We had our first snow of the season, so of course I had to skive off work for the morning and go sledding with my kids.

It is absolutely one of the best parts of being self employed that I can choose to do that.

One way, though, that I can pretend that this was work related is that I ran a Pedometer++ iPhone tracked workout the entire time “testing” it out. Tracking a sledding expedition involves a ton of waiting around in one place to take videos.

So now I have a great dataset to build an automatic pausing algorithm that detects when you aren’t actually walking anymore and can automatically clean up your data and pause your workout for you.

Continuing Education

Whenever there is a new Hacking with Swift video out I typically will spend a little while watching it to see what I can learn. Often I won’t watch the whole thing, and jump around a bit as makes sense for my interest and mood, but I always learn something new.

Today’s video walked through making a Sudoku app. I learned:

  • About the existence of the default parameter you can pass to a Swift dictionary. I had no idea you could do that to avoid having to use optionals there.
  • About the .dynamicTypeSize modifier in SwiftUI to limit the size supported by a view, and the corresponding .accessibilityShowsLargeContentViewer() modifier we can use to display content super large.

2023 Monthly Achievements

While I’m knee deep into the next major update to Pedometer++, that doesn’t mean that I can completely ignore the version currently on the store.

Every year I add a set of Monthly Achievements to Pedometer++. Little goals to hopefully provide extra motivation for my users and help them walk more. I need to get these added into the app prior to January 1st so that they appear correctly on New Years Day. So I’m taking a break today from version 5.0 work to get these built out.

The first question I have to decide on is the color for them. Each year has its own unique color scheme:

  • 2019 - Bluish
  • 2020 - Orange/Yellow
  • 2021 - Green/Yellow
  • 2022 - Red/Blue

The most obvious place to start is with Purple as the main color for 2023. I haven’t done anything in that side of the rainbow yet. So let’s start there.

Here is my first attempt:

The purple is pretty good, but the green isn’t right at all.

Let’s try fix that:

Much better, but the current month wedge is a bit boring.
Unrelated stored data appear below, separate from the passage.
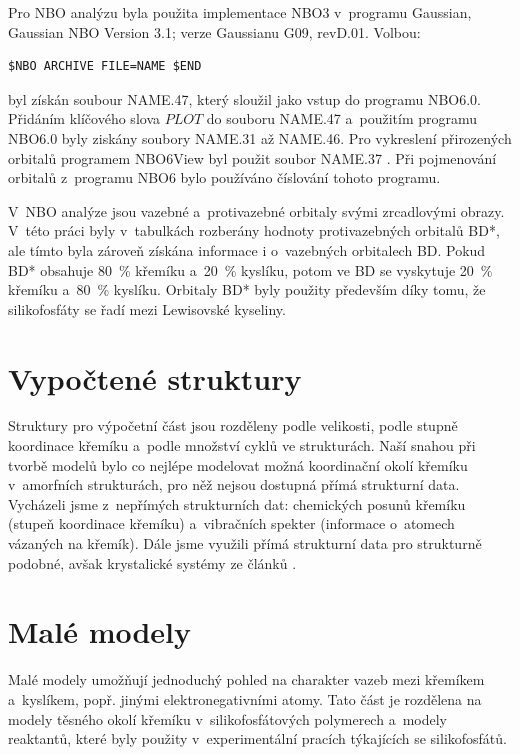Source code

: \documentclass[
digital, %
table,   %
nolof,     %
nolot,     %
oneside,
]{fithesis3}
\begin{document}
Pro NBO analýzu byla použita implementace NBO3 v~programu Gaussian, Gaussian NBO Version 3.1; verze Gaussianu G09, revD.01. Volbou: \begin{lstlisting}[frame=single]
$NBO ARCHIVE FILE=NAME $END
\end{lstlisting}
byl získán soubour NAME.47, který sloužil jako vstup do programu NBO6.0. Přidáním klíčového slova $PLOT$ do souboru NAME.47 a~použitím programu NBO6.0 byly ziskány soubory NAME.31 až NAME.46. Pro vykreslení přirozených orbitalů programem NBO6View byl použit soubor NAME.37 \cite{doi:10.1002/jcc.23266}. Při pojmenování orbitalů z~programu NBO6 bylo používáno číslování tohoto programu.

V~NBO analýze jsou vazebné a~protivazebné orbitaly svými zrcadlovými obrazy. V~této práci byly v~tabulkách rozberány hodnoty protivazebných orbitalů BD*, ale tímto byla zároveň získána informace i o~vazebných orbitalech BD. Pokud BD* obsahuje 80~\% křemíku a~20~\% kyslíku, potom ve BD se vyskytuje 20~\% křemíku a~80~\% kyslíku. Orbitaly BD* byly použity především díky tomu, že silikofosfáty se řadí mezi Lewisovské kyseliny.

\section{Vypočtené struktury}\label{vypoctene_struktury}
Struktury pro výpočetní část jsou rozděleny podle velikosti, podle stupně koordinace křemíku a~podle množství cyklů ve strukturách. Naší snahou při tvorbě modelů bylo co nejlépe modelovat možná koordinační okolí křemíku v~amorfních strukturách, pro něž nejsou dostupná přímá strukturní data. Vycházeli jsme z~nepřímých strukturních dat: chemických posunů křemíku (stupeň koordinace křemíku) a~vibračních spekter (informace o~atomech vázaných na křemík). Dále jsme využili přímá strukturní data pro strukturně podobné, avšak krystalické systémy ze článků \cite{C3NJ00721A, rtg_4_pinkas}.

\section{Malé modely}
Malé modely umožňují jednoduchý pohled na charakter vazeb mezi křemíkem a~kyslíkem, popř. jinými elektronegativními atomy. Tato část je rozdělena na modely těsného okolí křemíku v~silikofosfátových polymerech a~modely reaktantů, které byly použity v~experimentální pracích týkajících se silikofosfátů.
\end{document}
Brighten it up a bit, and I think we are there. At least for the start to build against.


Probably worth saying that I’m building these color schemes using Steven Troughton-Smith’s truly excellent app, Pastel. Which lets you build out color schemes and organize them together. And then the killer feature is being able to export the colors directly into code:


‌The weirdest part of doing work on the old version of the app is having to interact with it after getting so used to the new one. This just looks strange to me now:

Which I suppose is a good sign, rather than going back to the old way and thinking it was amazing.